WHAT THE TASK REQUIRES »
Exactly how many lines below mention "Scale"? Answer with that number alone.
SUPPLIED MATERIAL below:
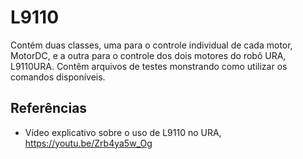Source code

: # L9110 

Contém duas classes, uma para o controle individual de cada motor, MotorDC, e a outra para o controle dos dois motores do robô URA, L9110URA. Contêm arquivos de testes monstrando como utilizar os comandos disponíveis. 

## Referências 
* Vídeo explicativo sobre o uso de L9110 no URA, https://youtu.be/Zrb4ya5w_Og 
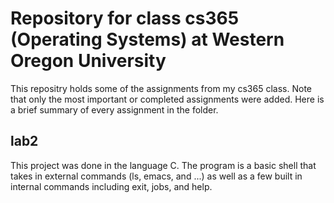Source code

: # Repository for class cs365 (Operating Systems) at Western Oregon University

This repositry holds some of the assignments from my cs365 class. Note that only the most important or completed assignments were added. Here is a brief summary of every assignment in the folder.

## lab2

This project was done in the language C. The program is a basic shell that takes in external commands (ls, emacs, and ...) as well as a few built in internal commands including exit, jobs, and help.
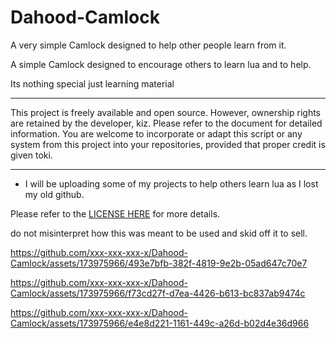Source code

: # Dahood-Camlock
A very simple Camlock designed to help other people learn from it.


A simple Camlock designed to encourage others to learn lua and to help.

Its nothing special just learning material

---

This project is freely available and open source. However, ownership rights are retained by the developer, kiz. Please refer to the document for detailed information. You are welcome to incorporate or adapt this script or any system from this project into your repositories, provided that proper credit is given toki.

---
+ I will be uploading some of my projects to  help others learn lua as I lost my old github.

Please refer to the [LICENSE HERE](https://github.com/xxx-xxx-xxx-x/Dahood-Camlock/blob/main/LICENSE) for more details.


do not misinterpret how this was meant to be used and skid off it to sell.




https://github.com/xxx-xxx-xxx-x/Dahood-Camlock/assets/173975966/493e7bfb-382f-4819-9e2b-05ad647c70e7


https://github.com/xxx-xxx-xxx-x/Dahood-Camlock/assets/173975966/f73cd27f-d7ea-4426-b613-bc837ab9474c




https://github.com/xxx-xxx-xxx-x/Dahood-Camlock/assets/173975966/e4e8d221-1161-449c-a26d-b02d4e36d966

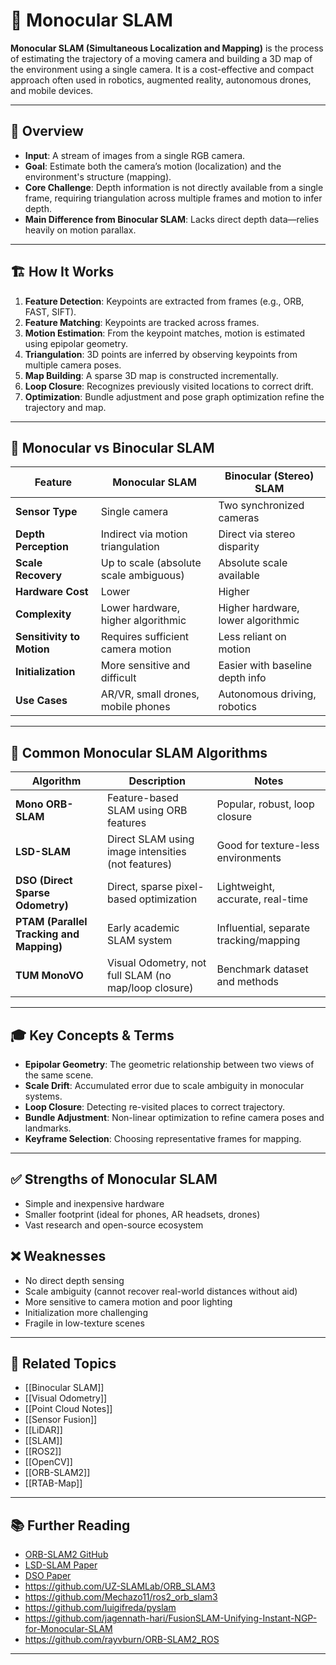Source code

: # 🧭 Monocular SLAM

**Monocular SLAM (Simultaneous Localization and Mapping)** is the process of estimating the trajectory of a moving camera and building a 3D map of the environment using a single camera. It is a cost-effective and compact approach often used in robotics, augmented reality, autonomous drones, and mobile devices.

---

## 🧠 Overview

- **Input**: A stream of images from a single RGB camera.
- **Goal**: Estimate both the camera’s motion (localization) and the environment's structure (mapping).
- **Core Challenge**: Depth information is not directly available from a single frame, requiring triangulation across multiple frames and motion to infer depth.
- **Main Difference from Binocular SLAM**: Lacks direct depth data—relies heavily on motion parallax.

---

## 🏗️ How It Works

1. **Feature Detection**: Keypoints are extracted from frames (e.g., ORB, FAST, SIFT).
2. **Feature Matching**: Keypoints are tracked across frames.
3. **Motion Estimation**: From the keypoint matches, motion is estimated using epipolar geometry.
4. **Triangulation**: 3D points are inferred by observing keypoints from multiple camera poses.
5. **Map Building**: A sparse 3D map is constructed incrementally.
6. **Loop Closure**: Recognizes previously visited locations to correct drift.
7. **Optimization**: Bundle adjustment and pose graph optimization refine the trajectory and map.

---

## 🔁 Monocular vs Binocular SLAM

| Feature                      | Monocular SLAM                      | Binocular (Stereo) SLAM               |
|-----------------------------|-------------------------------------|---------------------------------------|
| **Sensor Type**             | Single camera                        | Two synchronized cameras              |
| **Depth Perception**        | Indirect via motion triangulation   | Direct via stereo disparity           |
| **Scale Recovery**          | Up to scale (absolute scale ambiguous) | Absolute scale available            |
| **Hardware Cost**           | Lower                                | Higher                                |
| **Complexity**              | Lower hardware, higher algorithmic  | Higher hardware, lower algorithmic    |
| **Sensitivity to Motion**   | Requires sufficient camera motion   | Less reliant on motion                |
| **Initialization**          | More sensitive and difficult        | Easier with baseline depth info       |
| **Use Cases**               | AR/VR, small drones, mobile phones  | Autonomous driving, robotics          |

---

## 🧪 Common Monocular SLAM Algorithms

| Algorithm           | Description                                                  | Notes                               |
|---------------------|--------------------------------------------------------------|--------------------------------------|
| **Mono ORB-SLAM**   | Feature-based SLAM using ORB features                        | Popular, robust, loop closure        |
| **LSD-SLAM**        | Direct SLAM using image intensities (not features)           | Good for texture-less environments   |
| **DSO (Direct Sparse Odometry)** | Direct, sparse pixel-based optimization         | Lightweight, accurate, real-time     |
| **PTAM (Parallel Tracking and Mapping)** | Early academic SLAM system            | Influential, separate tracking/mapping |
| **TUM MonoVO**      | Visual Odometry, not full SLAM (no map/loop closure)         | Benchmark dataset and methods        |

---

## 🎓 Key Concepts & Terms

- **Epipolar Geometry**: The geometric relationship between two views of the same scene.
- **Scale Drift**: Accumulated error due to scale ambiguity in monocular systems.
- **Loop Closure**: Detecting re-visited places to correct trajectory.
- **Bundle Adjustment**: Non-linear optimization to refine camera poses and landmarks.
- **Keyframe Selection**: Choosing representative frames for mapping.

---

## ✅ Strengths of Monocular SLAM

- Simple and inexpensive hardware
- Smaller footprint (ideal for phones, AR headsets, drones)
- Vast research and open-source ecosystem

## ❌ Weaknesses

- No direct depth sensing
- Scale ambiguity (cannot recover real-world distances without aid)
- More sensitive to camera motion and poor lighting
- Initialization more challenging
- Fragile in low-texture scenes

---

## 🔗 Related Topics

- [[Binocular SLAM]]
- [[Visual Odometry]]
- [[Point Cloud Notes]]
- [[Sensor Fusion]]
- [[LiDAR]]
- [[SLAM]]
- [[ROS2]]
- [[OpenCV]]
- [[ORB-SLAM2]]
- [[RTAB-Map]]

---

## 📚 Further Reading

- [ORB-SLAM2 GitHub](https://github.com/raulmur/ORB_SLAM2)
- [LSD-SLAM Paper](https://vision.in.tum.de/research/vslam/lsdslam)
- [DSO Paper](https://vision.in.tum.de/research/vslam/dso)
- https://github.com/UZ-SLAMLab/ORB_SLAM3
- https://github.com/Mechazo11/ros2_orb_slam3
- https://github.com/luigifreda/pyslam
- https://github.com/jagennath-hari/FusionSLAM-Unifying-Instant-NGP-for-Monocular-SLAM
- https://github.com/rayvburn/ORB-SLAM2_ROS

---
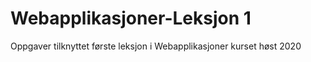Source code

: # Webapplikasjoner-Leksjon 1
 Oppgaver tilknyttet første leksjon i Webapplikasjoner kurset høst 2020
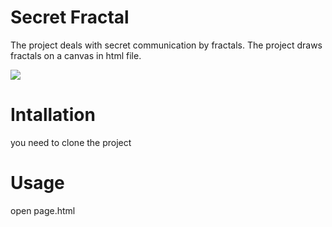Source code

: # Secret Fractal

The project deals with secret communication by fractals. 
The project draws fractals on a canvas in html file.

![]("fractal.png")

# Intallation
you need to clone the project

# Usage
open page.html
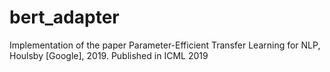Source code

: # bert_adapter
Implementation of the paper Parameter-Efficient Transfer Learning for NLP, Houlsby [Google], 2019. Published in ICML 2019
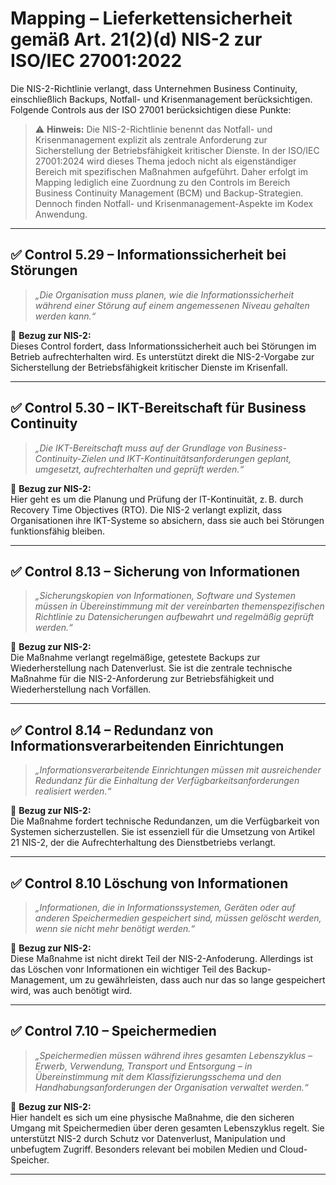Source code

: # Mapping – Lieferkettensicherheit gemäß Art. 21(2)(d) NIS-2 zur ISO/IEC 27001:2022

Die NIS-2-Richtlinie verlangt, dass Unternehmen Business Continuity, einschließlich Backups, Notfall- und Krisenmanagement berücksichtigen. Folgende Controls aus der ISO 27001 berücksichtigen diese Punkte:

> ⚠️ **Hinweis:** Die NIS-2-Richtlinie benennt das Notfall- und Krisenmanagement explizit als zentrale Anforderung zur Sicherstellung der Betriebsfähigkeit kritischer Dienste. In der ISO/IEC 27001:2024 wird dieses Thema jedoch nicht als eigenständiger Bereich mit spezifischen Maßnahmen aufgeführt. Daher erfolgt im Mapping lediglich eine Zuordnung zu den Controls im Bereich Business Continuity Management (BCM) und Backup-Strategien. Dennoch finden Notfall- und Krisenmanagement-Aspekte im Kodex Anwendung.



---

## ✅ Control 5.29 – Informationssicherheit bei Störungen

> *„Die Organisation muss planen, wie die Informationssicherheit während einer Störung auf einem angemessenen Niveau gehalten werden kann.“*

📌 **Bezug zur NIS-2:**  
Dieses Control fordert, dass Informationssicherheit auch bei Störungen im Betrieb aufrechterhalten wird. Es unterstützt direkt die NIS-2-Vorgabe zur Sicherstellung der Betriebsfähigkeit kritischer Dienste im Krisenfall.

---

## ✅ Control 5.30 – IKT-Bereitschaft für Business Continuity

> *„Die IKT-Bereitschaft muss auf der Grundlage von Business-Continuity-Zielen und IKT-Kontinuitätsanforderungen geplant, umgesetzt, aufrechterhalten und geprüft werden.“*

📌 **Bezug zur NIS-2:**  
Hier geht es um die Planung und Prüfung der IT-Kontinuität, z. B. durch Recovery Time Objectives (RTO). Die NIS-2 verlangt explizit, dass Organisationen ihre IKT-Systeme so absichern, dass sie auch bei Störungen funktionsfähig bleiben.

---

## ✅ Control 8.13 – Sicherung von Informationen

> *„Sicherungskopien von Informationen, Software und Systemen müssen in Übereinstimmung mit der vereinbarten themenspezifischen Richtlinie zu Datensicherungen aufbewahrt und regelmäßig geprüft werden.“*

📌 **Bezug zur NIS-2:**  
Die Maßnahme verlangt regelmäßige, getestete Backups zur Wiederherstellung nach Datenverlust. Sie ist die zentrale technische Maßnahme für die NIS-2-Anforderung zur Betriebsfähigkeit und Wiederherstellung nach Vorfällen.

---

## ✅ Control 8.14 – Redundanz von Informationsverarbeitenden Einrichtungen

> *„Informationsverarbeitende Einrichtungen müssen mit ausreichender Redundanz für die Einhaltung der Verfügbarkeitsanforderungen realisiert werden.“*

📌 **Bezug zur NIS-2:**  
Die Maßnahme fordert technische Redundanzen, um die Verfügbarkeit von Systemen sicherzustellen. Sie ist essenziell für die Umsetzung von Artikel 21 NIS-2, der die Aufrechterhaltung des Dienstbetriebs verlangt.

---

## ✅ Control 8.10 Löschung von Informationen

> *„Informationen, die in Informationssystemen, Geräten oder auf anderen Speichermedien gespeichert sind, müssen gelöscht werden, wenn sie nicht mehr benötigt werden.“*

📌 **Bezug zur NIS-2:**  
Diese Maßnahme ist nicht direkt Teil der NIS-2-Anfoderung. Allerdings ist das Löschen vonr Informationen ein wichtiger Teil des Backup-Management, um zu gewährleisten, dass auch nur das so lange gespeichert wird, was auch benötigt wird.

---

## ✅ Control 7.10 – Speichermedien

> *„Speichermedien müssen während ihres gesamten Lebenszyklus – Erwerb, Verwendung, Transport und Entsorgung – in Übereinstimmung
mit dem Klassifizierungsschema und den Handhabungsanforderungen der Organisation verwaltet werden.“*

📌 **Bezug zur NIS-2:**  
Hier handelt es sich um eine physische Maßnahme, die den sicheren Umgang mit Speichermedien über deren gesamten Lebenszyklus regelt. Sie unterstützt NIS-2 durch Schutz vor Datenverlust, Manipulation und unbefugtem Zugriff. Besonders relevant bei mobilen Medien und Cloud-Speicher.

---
End of SUPPLIED MATERIAL.
OUTPUT FOR THIS TASK »
3